Esse fenômeno em si não é nenhuma novidade. Ele consiste em uma técnica padrão para a produção de radiação EUV ("Extreme UltraViolet") em comprimentos de onda abaixo dos 10 nanômetros. Mas levar adiante a fronteira dessa tecnologia, alcançando comprimentos de onda ainda menores, tem sido um desafio, já que isso exige a exposição dos átomos a feixes de laser de intensidade cada vez mais alta, o que acaba por destruir os átomos. Além disso, os elétrons liberados pela ação do laser impedem a formação de uma onda intensa a partir das diminutas ondas atômicas.
Os cientistas resolveram esse problema irradiando os átomos com pulsos de laser de curtíssima duração, na verdade os menores já conseguidos, durando apenas 5 milionésimos de bilionésimo de segundo, ou 5 femtossegundos.

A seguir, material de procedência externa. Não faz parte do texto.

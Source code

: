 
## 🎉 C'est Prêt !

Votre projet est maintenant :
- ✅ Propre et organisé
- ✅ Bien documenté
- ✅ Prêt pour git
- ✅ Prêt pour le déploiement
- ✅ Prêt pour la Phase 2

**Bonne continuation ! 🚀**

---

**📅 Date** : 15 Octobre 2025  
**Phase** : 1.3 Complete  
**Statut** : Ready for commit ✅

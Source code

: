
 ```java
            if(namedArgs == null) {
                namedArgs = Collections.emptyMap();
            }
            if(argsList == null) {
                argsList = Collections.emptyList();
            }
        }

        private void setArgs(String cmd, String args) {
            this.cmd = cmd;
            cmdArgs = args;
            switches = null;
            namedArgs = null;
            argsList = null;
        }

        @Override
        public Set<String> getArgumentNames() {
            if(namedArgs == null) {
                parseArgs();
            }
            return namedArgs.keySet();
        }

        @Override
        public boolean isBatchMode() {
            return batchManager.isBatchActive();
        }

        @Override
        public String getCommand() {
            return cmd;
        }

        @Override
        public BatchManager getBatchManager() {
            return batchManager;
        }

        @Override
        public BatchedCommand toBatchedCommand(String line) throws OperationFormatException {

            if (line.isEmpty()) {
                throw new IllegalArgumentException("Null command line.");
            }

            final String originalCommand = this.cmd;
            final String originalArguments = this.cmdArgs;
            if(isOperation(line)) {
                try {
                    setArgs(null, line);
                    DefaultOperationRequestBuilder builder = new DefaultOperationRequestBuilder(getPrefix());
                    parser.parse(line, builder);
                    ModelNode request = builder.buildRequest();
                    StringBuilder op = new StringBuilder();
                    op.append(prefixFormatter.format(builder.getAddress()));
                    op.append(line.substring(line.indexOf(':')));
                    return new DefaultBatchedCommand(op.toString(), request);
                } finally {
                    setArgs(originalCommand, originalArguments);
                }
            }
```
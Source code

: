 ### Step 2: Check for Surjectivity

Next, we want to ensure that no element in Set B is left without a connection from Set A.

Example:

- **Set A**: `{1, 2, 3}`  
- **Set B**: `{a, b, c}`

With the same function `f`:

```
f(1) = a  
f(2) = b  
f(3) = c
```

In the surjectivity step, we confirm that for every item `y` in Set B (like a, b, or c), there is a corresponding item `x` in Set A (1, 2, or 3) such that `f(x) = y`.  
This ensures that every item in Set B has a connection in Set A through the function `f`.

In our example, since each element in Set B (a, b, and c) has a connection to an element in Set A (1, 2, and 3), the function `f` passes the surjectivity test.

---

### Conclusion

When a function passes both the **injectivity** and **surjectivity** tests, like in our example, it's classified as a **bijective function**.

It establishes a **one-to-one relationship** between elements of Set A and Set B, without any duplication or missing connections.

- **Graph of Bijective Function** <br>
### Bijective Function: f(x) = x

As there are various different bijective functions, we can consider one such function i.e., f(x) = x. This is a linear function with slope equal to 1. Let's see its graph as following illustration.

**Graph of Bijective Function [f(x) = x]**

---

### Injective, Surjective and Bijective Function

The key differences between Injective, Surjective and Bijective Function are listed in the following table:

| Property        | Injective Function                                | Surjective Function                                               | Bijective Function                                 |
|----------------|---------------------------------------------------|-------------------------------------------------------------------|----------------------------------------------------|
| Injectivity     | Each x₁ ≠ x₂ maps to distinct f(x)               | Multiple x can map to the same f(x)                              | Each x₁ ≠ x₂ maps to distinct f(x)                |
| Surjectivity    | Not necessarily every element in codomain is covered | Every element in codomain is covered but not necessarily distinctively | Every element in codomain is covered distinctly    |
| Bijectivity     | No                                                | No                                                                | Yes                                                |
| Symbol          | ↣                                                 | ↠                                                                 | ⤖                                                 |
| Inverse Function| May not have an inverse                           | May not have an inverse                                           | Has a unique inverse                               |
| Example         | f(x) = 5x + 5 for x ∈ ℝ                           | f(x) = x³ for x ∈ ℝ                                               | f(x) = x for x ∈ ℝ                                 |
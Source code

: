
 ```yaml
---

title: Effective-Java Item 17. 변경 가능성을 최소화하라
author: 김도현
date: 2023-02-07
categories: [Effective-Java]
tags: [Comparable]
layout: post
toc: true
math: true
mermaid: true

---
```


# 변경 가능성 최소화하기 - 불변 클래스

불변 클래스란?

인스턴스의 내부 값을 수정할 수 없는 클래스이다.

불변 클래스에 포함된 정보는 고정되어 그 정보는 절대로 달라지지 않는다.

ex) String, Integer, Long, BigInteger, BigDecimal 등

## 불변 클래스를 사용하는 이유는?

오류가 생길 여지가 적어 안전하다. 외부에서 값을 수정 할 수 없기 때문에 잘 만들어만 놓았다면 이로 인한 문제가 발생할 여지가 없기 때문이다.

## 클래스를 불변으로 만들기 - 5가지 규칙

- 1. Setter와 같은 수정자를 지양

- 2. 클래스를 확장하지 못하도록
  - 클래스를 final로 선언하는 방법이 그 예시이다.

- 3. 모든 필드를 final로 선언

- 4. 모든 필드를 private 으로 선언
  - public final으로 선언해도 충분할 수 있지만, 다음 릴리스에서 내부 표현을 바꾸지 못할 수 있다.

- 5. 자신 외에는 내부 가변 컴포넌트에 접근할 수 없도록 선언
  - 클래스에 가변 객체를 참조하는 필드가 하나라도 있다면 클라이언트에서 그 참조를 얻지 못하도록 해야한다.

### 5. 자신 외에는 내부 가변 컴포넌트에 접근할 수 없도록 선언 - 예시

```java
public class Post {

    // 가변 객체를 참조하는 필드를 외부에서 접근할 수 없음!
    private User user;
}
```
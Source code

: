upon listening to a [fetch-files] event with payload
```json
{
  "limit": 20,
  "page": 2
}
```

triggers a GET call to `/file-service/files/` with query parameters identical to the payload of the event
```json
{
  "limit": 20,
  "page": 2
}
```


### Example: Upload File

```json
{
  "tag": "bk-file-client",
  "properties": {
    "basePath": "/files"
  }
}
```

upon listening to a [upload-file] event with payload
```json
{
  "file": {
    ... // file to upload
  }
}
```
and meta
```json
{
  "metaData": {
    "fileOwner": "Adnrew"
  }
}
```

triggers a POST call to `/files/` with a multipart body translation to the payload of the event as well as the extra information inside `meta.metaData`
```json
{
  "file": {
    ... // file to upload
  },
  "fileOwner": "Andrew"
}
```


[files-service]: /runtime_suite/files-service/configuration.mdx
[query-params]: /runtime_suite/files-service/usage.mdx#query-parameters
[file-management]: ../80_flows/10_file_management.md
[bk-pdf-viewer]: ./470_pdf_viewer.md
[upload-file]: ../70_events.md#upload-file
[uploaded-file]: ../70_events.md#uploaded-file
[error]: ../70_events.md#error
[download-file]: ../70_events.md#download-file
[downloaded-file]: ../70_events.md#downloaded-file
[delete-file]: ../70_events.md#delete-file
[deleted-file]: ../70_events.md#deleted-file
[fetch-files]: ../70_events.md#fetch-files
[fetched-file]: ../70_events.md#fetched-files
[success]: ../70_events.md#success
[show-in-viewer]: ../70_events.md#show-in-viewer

Esses pulsos atingem os átomos de forma tão abrupta que eles não têm tempo para se desintegrar antes de emitir o raio-X. Graças a esse diminuto tempo de interação, os pesquisadores não apenas conseguiram quebrar a barreira do nanômetro, mas também criaram uma fonte de pulsos de raios-X que, pela primeira vez, são mais breves do que 0,1 femtossegundo (ou 100 attossegundos).
No momento, o feixe de raios-X liberado pelo equipamento é muito fraco para qualquer aplicação prática, mas os cientistas estão confiantes que poderão aperfeiçoar a técnica, ampliando a potência do feixe em várias ordens de grandeza. Quando eles conseguirem, terão criado uma ferramenta que abrirá possibilidades de pesquisas inteiramente novas em áreas como Física, Biologia e Ciência dos Materiais.
O trabalho, intitulado "Source of coherent kiloelectronvolt X-rays", foi publicado na revista Nature (433, 596).